AIM OF THE EXERCISE.
State the number of lines in the material below that contain the word "Takes", without any other text.

RECORDS TO USE.
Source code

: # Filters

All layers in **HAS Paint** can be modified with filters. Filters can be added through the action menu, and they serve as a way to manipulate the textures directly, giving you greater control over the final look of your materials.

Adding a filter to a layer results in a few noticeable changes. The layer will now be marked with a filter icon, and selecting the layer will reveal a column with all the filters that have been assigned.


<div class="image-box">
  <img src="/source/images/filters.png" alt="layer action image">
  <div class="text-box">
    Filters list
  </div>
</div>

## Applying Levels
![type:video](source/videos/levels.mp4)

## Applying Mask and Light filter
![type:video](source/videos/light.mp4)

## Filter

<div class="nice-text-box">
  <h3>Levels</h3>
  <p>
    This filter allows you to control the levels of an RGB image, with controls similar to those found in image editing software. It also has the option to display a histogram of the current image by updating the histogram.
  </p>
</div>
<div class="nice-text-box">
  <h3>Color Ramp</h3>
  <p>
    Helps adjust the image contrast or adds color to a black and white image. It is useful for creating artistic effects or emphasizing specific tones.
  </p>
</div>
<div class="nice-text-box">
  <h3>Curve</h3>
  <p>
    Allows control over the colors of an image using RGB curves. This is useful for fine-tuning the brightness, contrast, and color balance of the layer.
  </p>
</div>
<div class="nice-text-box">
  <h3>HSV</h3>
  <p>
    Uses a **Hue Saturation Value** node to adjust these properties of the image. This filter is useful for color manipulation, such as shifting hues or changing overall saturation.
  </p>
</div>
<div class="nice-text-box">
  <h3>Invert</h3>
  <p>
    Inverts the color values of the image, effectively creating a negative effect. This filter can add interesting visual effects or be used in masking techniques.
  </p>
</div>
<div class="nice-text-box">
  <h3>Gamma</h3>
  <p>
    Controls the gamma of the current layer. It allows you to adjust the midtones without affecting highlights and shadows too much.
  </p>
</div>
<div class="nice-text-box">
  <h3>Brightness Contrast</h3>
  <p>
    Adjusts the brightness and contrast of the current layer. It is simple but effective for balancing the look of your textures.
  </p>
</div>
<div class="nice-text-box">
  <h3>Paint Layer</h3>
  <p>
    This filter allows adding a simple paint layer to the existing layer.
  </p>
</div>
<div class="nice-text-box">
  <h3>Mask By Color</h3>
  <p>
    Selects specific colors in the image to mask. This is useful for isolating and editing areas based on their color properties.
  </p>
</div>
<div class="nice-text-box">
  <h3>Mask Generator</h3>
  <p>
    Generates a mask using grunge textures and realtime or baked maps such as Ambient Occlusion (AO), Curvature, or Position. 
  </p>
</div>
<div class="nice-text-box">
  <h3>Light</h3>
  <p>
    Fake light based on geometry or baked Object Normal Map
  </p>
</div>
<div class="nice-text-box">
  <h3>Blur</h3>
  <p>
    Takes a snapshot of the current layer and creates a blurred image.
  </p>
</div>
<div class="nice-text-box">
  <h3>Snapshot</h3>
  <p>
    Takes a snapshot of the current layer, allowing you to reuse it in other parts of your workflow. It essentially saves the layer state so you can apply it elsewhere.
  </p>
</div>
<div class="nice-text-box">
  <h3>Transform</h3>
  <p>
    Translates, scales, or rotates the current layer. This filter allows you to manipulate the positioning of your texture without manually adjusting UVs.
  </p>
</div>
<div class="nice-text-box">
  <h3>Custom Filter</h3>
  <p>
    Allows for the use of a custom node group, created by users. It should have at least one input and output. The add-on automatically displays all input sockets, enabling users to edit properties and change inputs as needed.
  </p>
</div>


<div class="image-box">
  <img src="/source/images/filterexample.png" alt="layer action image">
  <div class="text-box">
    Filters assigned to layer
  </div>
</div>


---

WRITTEN ANSWER.
2